• [EXERCISE OBJECTIVE]: Please work out how many lines of this material include "UserProfileManager", and answer with that number by itself.
[RECORDS FOR THIS EXERCISE Boundary: Start]
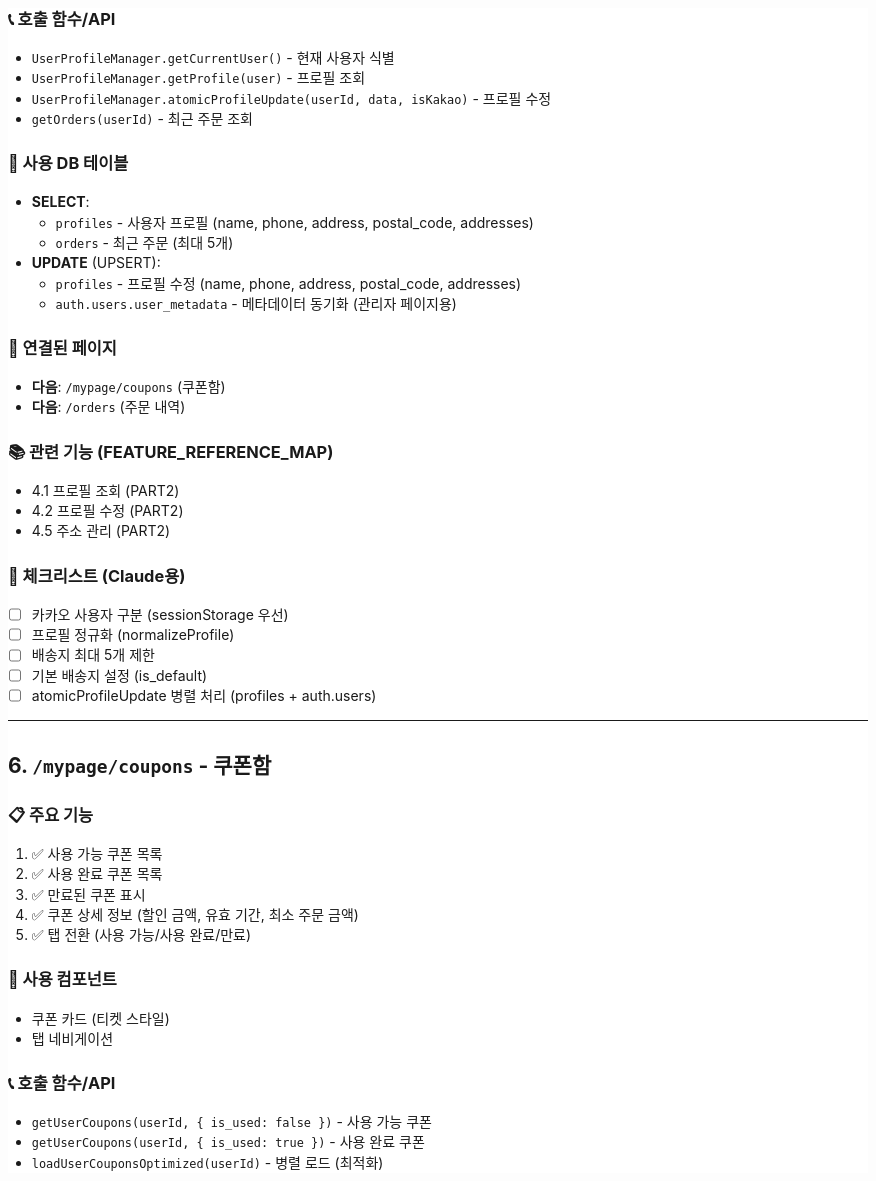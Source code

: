 ### 📞 호출 함수/API
- `UserProfileManager.getCurrentUser()` - 현재 사용자 식별
- `UserProfileManager.getProfile(user)` - 프로필 조회
- `UserProfileManager.atomicProfileUpdate(userId, data, isKakao)` - 프로필 수정
- `getOrders(userId)` - 최근 주문 조회

### 💾 사용 DB 테이블
- **SELECT**:
  - `profiles` - 사용자 프로필 (name, phone, address, postal_code, addresses)
  - `orders` - 최근 주문 (최대 5개)
- **UPDATE** (UPSERT):
  - `profiles` - 프로필 수정 (name, phone, address, postal_code, addresses)
  - `auth.users.user_metadata` - 메타데이터 동기화 (관리자 페이지용)

### 🔗 연결된 페이지
- **다음**: `/mypage/coupons` (쿠폰함)
- **다음**: `/orders` (주문 내역)

### 📚 관련 기능 (FEATURE_REFERENCE_MAP)
- 4.1 프로필 조회 (PART2)
- 4.2 프로필 수정 (PART2)
- 4.5 주소 관리 (PART2)

### 📝 체크리스트 (Claude용)
- [ ] 카카오 사용자 구분 (sessionStorage 우선)
- [ ] 프로필 정규화 (normalizeProfile)
- [ ] 배송지 최대 5개 제한
- [ ] 기본 배송지 설정 (is_default)
- [ ] atomicProfileUpdate 병렬 처리 (profiles + auth.users)

---

## 6. `/mypage/coupons` - 쿠폰함

### 📋 주요 기능
1. ✅ 사용 가능 쿠폰 목록
2. ✅ 사용 완료 쿠폰 목록
3. ✅ 만료된 쿠폰 표시
4. ✅ 쿠폰 상세 정보 (할인 금액, 유효 기간, 최소 주문 금액)
5. ✅ 탭 전환 (사용 가능/사용 완료/만료)

### 🔧 사용 컴포넌트
- 쿠폰 카드 (티켓 스타일)
- 탭 네비게이션

### 📞 호출 함수/API
- `getUserCoupons(userId, { is_used: false })` - 사용 가능 쿠폰
- `getUserCoupons(userId, { is_used: true })` - 사용 완료 쿠폰
- `loadUserCouponsOptimized(userId)` - 병렬 로드 (최적화)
[RECORDS FOR THIS EXERCISE Boundary: End]
• [SOLUTION FOR THIS TASK]: 3